Acts of vandalism directed against a 166th St. apartment house recently opened to Negro tenants died down Saturday night after a week of disorder evidently intended as a warning to Negro families not to move into the block.
Peace was restored when Police Commissioner Valentine assigned a patrolman to cover the house, at 453 W. 166th St., [perhaps it’s not a coincidence, Google Street view is not available on this block] between Edgecombe and Amsterdam Aves., and another to the nearby corner.
However , it was noted that the police protection was present only during the day, and no patrolman were seen near the building Saturday night. It has been at night that most of the intimidation has occurred…
The only other Negro-tenanted house in the block, at No. 461, is partially boarded up as a result of vandalism. A legend scrawled in orange paint on this building reads: “The Nigers (sic) Stink.”

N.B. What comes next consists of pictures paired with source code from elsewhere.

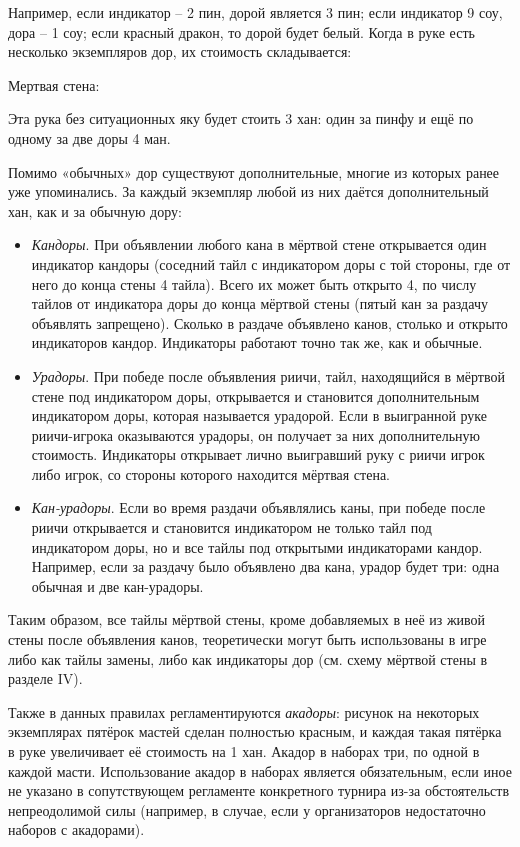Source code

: Например, если индикатор – 2 пин, дорой является 3 пин; если индикатор 9 соу, дора – 1 соу; если красный дракон, то дорой будет белый.
Когда в руке есть несколько экземпляров дор, их стоимость складывается:


Мертвая стена:

Эта рука без ситуационных яку будет стоить 3 хан: один за пинфу и ещё по одному за две доры 4 ман.

Помимо «обычных» дор существуют дополнительные, многие из которых ранее уже упоминались. За каждый экземпляр любой из них даётся дополнительный хан, как и за обычную дору:
\begin{itemize}
	\item \textit{Кандоры}. При объявлении любого кана в мёртвой стене открывается один индикатор кандоры (соседний тайл с индикатором доры с той стороны, где от него до конца стены 4 тайла). Всего их может быть открыто 4, по числу тайлов от индикатора доры до конца мёртвой стены (пятый кан за раздачу объявлять запрещено). Сколько в раздаче объявлено канов, столько и открыто индикаторов кандор. Индикаторы работают точно так же, как и обычные.
	\item \textit{Урадоры}. При победе после объявления риичи, тайл, находящийся в мёртвой стене под индикатором доры, открывается и становится дополнительным индикатором доры, которая называется урадорой. Если в выигранной руке риичи-игрока оказываются урадоры, он получает за них дополнительную стоимость. Индикаторы открывает лично выигравший руку с риичи игрок либо игрок, со стороны которого находится мёртвая стена.
	\item \textit{Кан-урадоры}. Если во время раздачи объявлялись каны, при победе после риичи открывается и становится индикатором не только тайл под индикатором доры, но и все тайлы под открытыми индикаторами кандор. Например, если за раздачу было объявлено два кана, урадор будет три: одна обычная и две кан-урадоры.
\end{itemize}

Таким образом, все тайлы мёртвой стены, кроме добавляемых в неё из живой стены после объявления канов, теоретически могут быть использованы в игре либо как тайлы замены, либо как индикаторы дор (см. схему мёртвой стены в разделе IV).

Также в данных правилах регламентируются \textit{акадоры}: рисунок на некоторых экземплярах пятёрок мастей сделан полностью красным, и каждая такая пятёрка в руке увеличивает её стоимость на 1 хан. Акадор в наборах три, по одной в каждой масти. Использование акадор в наборах является обязательным, если иное не указано в сопутствующем регламенте конкретного турнира из-за обстоятельств непреодолимой силы (например, в случае, если у организаторов недостаточно наборов с акадорами).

All the apartment houses on 165th St. between Edgecombe and Amsterdam Aves. are occupied by Negroes, while 167th St., between the same avenues, is exclusively occupied by whites. Negro families believe the white residents resent their occupancy of 166th St., the “boundary.”
A sergeant at the local police station said the patrolman on the beat had been ordered to give special attention to the house. No arrests have thus far been made.
“I think its very foolish for them to act this way with a war going on,” said Lythcott of the persecutions. “They should realize the colored boys are fighting for them the same as the white boys are.”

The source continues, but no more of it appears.